There were fire flies there in the depths of your hair where snippets later I surrendered myself, losing more than I could have afforded to give.

As a monster would perish at the slightest of softness in calm and weathered down storms, your inner resemblance of my first impression,
Scented my soul with the comfort of home.

Years passing us swiftly have drained us completely of knowledge we may have had of each other and ‘us’… A world of corruption, of lies and the game rings… This world left us only with lust.

You slipped into the palm of my hand at an opportune moment where fate and desire conspired to tear us apart.
You crafted me into a small ornament which sits on a shelf in a dream… Of possible moments where I could have convinced you – that I was more than you’d allow me to show.
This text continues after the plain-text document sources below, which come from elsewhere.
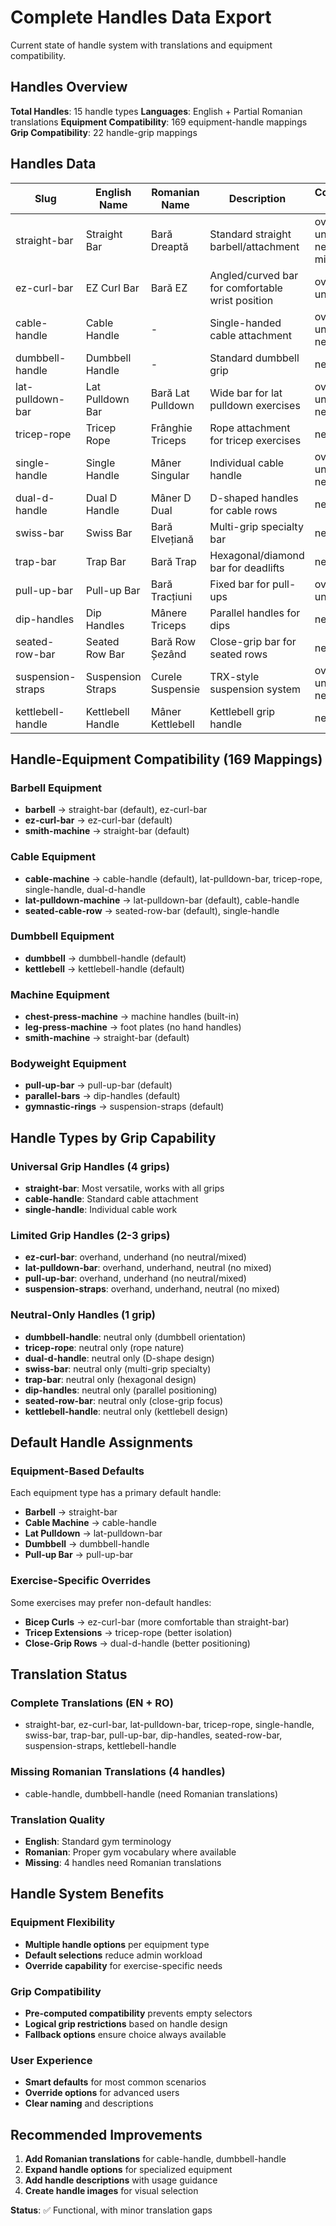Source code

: # Complete Handles Data Export

Current state of handle system with translations and equipment compatibility.

## Handles Overview

**Total Handles**: 15 handle types
**Languages**: English + Partial Romanian translations
**Equipment Compatibility**: 169 equipment-handle mappings
**Grip Compatibility**: 22 handle-grip mappings

## Handles Data

| Slug | English Name | Romanian Name | Description | Compatible Grips |
|------|--------------|---------------|-------------|------------------|
| straight-bar | Straight Bar | Bară Dreaptă | Standard straight barbell/attachment | overhand, underhand, neutral, mixed |
| ez-curl-bar | EZ Curl Bar | Bară EZ | Angled/curved bar for comfortable wrist position | overhand, underhand |
| cable-handle | Cable Handle | - | Single-handed cable attachment | overhand, underhand, neutral |
| dumbbell-handle | Dumbbell Handle | - | Standard dumbbell grip | neutral |
| lat-pulldown-bar | Lat Pulldown Bar | Bară Lat Pulldown | Wide bar for lat pulldown exercises | overhand, underhand, neutral |
| tricep-rope | Tricep Rope | Frânghie Triceps | Rope attachment for tricep exercises | neutral |
| single-handle | Single Handle | Mâner Singular | Individual cable handle | overhand, underhand, neutral |
| dual-d-handle | Dual D Handle | Mâner D Dual | D-shaped handles for cable rows | neutral |
| swiss-bar | Swiss Bar | Bară Elvețiană | Multi-grip specialty bar | neutral |
| trap-bar | Trap Bar | Bară Trap | Hexagonal/diamond bar for deadlifts | neutral |
| pull-up-bar | Pull-up Bar | Bară Tracțiuni | Fixed bar for pull-ups | overhand, underhand |
| dip-handles | Dip Handles | Mânere Triceps | Parallel handles for dips | neutral |
| seated-row-bar | Seated Row Bar | Bară Row Șezând | Close-grip bar for seated rows | neutral |
| suspension-straps | Suspension Straps | Curele Suspensie | TRX-style suspension system | overhand, underhand, neutral |
| kettlebell-handle | Kettlebell Handle | Mâner Kettlebell | Kettlebell grip handle | neutral |

## Handle-Equipment Compatibility (169 Mappings)

### Barbell Equipment
- **barbell** → straight-bar (default), ez-curl-bar
- **ez-curl-bar** → ez-curl-bar (default)
- **smith-machine** → straight-bar (default)

### Cable Equipment  
- **cable-machine** → cable-handle (default), lat-pulldown-bar, tricep-rope, single-handle, dual-d-handle
- **lat-pulldown-machine** → lat-pulldown-bar (default), cable-handle
- **seated-cable-row** → seated-row-bar (default), single-handle

### Dumbbell Equipment
- **dumbbell** → dumbbell-handle (default)
- **kettlebell** → kettlebell-handle (default)

### Machine Equipment
- **chest-press-machine** → machine handles (built-in)
- **leg-press-machine** → foot plates (no hand handles)
- **smith-machine** → straight-bar (default)

### Bodyweight Equipment
- **pull-up-bar** → pull-up-bar (default)
- **parallel-bars** → dip-handles (default)
- **gymnastic-rings** → suspension-straps (default)

## Handle Types by Grip Capability

### Universal Grip Handles (4 grips)
- **straight-bar**: Most versatile, works with all grips
- **cable-handle**: Standard cable attachment
- **single-handle**: Individual cable work

### Limited Grip Handles (2-3 grips)
- **ez-curl-bar**: overhand, underhand (no neutral/mixed)
- **lat-pulldown-bar**: overhand, underhand, neutral (no mixed)
- **pull-up-bar**: overhand, underhand (no neutral/mixed)
- **suspension-straps**: overhand, underhand, neutral (no mixed)

### Neutral-Only Handles (1 grip)
- **dumbbell-handle**: neutral only (dumbbell orientation)
- **tricep-rope**: neutral only (rope nature)
- **dual-d-handle**: neutral only (D-shape design)
- **swiss-bar**: neutral only (multi-grip specialty)
- **trap-bar**: neutral only (hexagonal design)
- **dip-handles**: neutral only (parallel positioning)
- **seated-row-bar**: neutral only (close-grip focus)
- **kettlebell-handle**: neutral only (kettlebell design)

## Default Handle Assignments

### Equipment-Based Defaults
Each equipment type has a primary default handle:
- **Barbell** → straight-bar
- **Cable Machine** → cable-handle
- **Lat Pulldown** → lat-pulldown-bar
- **Dumbbell** → dumbbell-handle
- **Pull-up Bar** → pull-up-bar

### Exercise-Specific Overrides
Some exercises may prefer non-default handles:
- **Bicep Curls** → ez-curl-bar (more comfortable than straight-bar)
- **Tricep Extensions** → tricep-rope (better isolation)
- **Close-Grip Rows** → dual-d-handle (better positioning)

## Translation Status

### Complete Translations (EN + RO)
- straight-bar, ez-curl-bar, lat-pulldown-bar, tricep-rope, single-handle, swiss-bar, trap-bar, pull-up-bar, dip-handles, seated-row-bar, suspension-straps, kettlebell-handle

### Missing Romanian Translations (4 handles)
- cable-handle, dumbbell-handle (need Romanian translations)

### Translation Quality
- **English**: Standard gym terminology
- **Romanian**: Proper gym vocabulary where available
- **Missing**: 4 handles need Romanian translations

## Handle System Benefits

### Equipment Flexibility
- **Multiple handle options** per equipment type
- **Default selections** reduce admin workload  
- **Override capability** for exercise-specific needs

### Grip Compatibility
- **Pre-computed compatibility** prevents empty selectors
- **Logical grip restrictions** based on handle design
- **Fallback options** ensure choice always available

### User Experience
- **Smart defaults** for most common scenarios
- **Override options** for advanced users
- **Clear naming** and descriptions

## Recommended Improvements

1. **Add Romanian translations** for cable-handle, dumbbell-handle
2. **Expand handle options** for specialized equipment
3. **Add handle descriptions** with usage guidance
4. **Create handle images** for visual selection

**Status**: ✅ Functional, with minor translation gaps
I reached for your eyes but they were closed in despair and banishing me to the mercy of the world; you cried out in surrender, innocence you chose not to remember wrapped in kisses…in yearning for love.

I held your face gently once
With regret I confessed the sin of my heart
That I dared to dream of my peasant soul with nobility was not enough

Raggedy smells of ruined complexions reached out for serendipity’s lips
You showed me cruelty and in the same breath the passion and nobility one would require to love.

You slipped into the palm of my hand at an opportune moment where fate and desire conspired to tear us apart.
Now walk on freely as I see the truth clearly… The truth of where my path of love ended and yours just begun.